Black group protests in Towson

May 30, 1991|By Deborah I. Greene | Deborah I. Greene,Baltimore County Bureau of The Sun

About a dozen members of a Baltimore County black citizens group gathered in Towson's Courthouse Square yesterday to protest that they are being treated as second-class citizens by the county government, police and schools.

Leaders of the Coalition of Concerned African American Organizations questioned the lack of minorities on the County Council and their sparse numbers at the management level of local government agencies.

They also contended that the county's police department was unresponsive to complaints from black citizens of police brutality and that the school system is unsympathetic to the needs of black children.
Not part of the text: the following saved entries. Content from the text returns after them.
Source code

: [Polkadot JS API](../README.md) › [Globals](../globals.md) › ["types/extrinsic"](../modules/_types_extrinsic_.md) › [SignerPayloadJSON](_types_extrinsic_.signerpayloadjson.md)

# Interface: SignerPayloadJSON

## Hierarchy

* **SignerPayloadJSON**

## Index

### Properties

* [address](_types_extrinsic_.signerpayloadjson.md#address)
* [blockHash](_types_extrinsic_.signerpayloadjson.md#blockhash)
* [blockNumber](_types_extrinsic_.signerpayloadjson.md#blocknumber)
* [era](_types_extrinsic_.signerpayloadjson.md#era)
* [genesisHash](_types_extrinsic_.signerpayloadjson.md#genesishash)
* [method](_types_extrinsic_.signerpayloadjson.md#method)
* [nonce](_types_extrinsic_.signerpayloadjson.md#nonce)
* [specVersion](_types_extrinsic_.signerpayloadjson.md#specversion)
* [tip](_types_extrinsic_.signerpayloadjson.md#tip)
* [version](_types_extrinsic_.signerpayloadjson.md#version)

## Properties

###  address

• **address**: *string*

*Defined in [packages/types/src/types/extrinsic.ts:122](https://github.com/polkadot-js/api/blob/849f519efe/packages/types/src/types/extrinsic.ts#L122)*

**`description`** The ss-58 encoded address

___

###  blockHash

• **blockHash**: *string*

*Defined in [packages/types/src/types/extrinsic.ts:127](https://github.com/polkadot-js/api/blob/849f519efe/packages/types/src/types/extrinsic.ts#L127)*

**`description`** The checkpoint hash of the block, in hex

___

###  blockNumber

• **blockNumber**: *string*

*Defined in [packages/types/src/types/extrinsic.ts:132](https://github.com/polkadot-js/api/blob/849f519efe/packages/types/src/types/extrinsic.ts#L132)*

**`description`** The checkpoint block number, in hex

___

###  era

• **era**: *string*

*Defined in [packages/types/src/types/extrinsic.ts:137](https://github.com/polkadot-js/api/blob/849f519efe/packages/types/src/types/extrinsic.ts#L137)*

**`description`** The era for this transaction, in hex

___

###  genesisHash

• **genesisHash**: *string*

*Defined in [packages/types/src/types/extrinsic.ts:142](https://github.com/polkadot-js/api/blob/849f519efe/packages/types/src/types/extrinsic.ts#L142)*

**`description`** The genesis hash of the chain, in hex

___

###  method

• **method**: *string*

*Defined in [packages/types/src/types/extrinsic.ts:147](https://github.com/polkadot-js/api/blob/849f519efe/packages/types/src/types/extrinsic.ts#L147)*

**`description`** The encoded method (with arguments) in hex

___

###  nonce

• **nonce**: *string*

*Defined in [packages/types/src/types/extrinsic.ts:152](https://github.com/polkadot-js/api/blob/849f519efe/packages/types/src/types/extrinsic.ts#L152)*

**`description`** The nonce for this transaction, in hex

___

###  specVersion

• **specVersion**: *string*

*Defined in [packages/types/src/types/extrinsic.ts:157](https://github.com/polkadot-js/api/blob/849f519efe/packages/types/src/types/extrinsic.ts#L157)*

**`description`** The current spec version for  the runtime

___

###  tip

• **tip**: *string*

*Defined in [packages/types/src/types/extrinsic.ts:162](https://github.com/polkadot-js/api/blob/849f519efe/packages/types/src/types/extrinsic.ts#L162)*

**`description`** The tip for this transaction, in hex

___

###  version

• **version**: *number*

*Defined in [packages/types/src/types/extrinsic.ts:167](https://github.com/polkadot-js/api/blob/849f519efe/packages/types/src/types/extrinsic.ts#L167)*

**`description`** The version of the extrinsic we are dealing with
"The county systematically discriminates against blacks," said the Rev. W. James Favorite, president of the African American coalition and pastor of Morning Star Baptist Church in Catonsville. "It's designed to keep us where we are . . . going nowhere soon."

Mr. Favorite said there is only one way to correct the racial inequities he sees in Baltimore County -- by putting more blacks in public office.

"As long as we don't vote, we're going to be second-class citizens in Baltimore County," he said, noting that the county's 85,000 blacks are about 12.3 percent of the population.

As an example of discrimination, Mr. Favorite cited what happened when County Executive Roger B. Hayden requested the names of blacks qualified to head the county's legal office and environmental protection division last fall.

Emmett C. Burns, an official of the National Association for the Advancement of Colored People, submitted the names of five candidates in hopes that Mr. Hayden would appoint a minority to his Cabinet.

"It was an exercise in futility," Mr. Burns said. "Roger Hayden rejected all the names based not on the quality, but the quantity of white folks he wants around him."

Adrienne Jones, the county's director of minority affairs, said that there was a need for improvement in the county's hiring of minorities, butthat the practice of "excluding" blacks and women existed long before the current administration.

"I've been in county government for 15 years, and I've seen the way it's operated," said Ms. Jones, one of the few blacks on Mr. Hayden's staff.

A black has not held a Cabinet post since Donald P. Hutchinson's last administration in the mid-1980s.

Ms. Jones said her department has made efforts to reform hiring practices, ensuring that county department heads are aware of qualified minority applicants and that minorities pursue higher positions.

"All candidates for a position may be qualified, but we're trying to encourage department heads to give minority applicants a chance and not exclude them from selection based on subjectivity," she said.

E. Jay Miller, a police spokesman, responded to the allegations against his department by noting that police are investigating four complaints of brutality. He added that commanders have been urged to review racial incidents in their precincts and meet routinely with local black leaders.

Steve Jones, director of minority affairs for schools, also rebutted the charges. He said the county has made great strides to improve education for minorities, increase academic achievement, expand the curriculum and hire more black educators.